No, Birthright Didn’t Kill Max Steinberg
L.A. native Max Steinberg, killed in combat during fighting with Gaza / Courtesy of Steinberg Family
I’ve gone on the record about my ambivalence about Birthright, having argued that it actually discouraged a connection to Israel for Jews like me due to the clear bias of its agenda. Should I have been offered a more complex portrait of the country, I might have better understood what is really at stake and why I should care. Instead, like so many other Jews of my generation, I decided to let it be someone else’s problem.
Birthright is hardly perfect. It is absolutely one-sided and all too easy to see through for the more critically-minded, or maybe just less drunk, people on the bus. But let’s get one thing straight: it is not a cult.

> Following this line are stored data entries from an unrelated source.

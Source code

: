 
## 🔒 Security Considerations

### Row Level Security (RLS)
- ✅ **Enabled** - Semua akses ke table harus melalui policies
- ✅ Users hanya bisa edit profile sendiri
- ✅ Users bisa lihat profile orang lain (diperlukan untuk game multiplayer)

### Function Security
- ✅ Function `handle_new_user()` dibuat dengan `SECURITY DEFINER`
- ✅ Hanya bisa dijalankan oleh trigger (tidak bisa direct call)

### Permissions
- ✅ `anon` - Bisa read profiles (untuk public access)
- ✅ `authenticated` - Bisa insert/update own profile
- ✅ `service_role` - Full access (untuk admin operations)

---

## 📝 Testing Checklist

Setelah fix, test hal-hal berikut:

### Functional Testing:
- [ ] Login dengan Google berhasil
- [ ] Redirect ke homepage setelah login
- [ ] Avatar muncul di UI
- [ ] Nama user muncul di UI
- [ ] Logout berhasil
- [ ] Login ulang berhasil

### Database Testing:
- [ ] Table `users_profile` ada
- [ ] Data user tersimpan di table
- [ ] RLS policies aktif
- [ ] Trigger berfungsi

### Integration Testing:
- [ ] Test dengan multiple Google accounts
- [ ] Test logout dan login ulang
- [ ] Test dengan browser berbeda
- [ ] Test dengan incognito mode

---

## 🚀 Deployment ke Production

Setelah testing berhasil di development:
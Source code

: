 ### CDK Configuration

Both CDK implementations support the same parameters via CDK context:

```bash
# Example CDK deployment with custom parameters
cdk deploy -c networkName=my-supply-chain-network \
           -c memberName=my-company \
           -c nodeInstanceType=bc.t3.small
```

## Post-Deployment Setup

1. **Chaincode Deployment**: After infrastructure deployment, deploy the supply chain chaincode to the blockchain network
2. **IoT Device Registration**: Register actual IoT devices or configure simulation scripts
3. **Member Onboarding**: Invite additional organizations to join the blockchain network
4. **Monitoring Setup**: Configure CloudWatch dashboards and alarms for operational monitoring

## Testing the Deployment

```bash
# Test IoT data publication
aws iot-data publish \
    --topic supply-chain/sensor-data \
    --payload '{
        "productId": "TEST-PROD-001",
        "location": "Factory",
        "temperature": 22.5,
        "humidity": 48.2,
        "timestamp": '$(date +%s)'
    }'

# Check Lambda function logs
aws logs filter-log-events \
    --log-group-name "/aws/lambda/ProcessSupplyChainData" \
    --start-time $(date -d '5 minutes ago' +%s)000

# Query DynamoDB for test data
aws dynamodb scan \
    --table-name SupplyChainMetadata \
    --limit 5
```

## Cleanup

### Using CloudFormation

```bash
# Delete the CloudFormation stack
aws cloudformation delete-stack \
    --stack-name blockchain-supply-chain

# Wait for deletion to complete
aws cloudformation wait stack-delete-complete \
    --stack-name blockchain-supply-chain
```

In her Slate story on Los Angeles native Max Steinberg, who moved to Israel, joined the IDF and then sadly passed away in combat this past week at the age of 24, Allison Benedikt implies as much, suggesting that Birthright should take part of the blame for Steinberg’s death.
Benedikt says that joining the IDF “seems like the ultimate fulfillment of Birthright’s mission” and suspects that Steinberg fell into this trap. (As Haviv Rettig Gur points out at the Times of Israel, this hypothesis doesn’t hold water when we look at the actual numbers.) She recounts how Steinberg had initially resisted going on the trip, but ended up feeling deeply moved once he got to the country and experienced his life-changing epiphany that he wanted to make aliyah at the gravesite of an American soldier who died fighting for the country. Does this make him brainwashed? Benedikt seems to think so.
She writes:
What makes an American kid with shaky Hebrew and no ties to the state of Israel suddenly decide he is ready to make this sacrifice? Maybe Max was especially lost, or especially susceptible, or maybe he was just looking to do some good and became convinced by his Birthright experience that putting on an IDF uniform and grabbing a gun was the way to do it. That serving and protecting the Jewish people was the moral thing to do, and that the best way to accomplish it was to go fight for the Jewish state. It turns out that it’s not that hard to persuade young people to see the world a certain way and that Birthright is very good at doing it. You spend hundreds of millions of dollars to convince young Jews that they are deeply connected to a country that desperately needs their support? This is what you get.
This scenario is possible, even a little plausible, but the fact is we don’t know. To assume we do is to degrade the life and untimely death of a young man by using his story to service our own arguments.
I have no idea why Steinberg fell in love with Israel. I didn’t have the same experience. What I do know is that I have seen many go through the same thing and none of them because they were brainwashed. Their shaky Hebrew? No big deal in a country where many speak English and Hebrew classes are ubiquitous. Their ties? Just being Jewish, which is, more often than not, absolutely enough. Some of my friends and family ended up fighting for the left and others followed Steinberg’s path and joined the army. Whatever they did, they ended up sacrificing part of themselves and their lives for a cause they believe in, eager to share the burden of uncertainty and conflict that is Zionism. And most of them never stepped a foot on a Birthright bus.